Task instructions:
For the entries below, work out how many lines include the string "Address", then write only that number.

Data to examine:
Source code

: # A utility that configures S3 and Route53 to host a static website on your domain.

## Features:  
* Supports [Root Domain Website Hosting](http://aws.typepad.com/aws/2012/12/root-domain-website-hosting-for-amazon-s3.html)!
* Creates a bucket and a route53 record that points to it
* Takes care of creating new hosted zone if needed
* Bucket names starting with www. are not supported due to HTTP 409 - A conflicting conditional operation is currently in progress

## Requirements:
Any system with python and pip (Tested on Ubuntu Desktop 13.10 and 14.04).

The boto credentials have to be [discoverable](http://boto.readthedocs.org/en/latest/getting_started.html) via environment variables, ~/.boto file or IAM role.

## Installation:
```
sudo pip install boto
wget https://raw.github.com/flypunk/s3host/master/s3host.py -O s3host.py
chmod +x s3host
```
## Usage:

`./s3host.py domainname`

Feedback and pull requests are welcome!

---

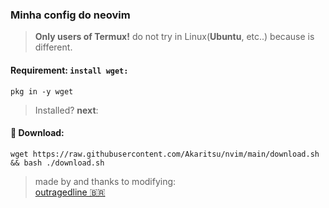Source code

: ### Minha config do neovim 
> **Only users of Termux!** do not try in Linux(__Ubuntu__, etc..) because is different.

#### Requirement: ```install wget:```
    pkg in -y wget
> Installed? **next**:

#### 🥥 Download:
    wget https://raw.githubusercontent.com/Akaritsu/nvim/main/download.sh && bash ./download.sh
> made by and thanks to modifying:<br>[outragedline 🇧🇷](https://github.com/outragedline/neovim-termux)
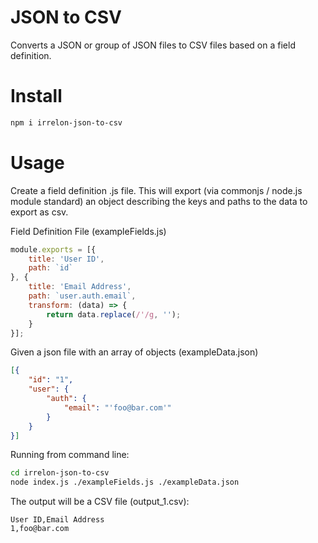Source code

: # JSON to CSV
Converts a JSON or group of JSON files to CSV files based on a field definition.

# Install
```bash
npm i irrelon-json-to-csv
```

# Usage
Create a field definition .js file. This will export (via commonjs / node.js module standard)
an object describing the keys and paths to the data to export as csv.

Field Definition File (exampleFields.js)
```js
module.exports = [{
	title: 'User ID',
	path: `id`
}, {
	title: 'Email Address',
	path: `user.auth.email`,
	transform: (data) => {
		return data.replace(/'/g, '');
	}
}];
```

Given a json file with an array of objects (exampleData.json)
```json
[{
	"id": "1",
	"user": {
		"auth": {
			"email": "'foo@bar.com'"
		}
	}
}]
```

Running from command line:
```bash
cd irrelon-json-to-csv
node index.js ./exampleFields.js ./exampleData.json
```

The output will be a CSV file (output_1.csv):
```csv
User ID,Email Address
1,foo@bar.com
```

Result of the exercise:
2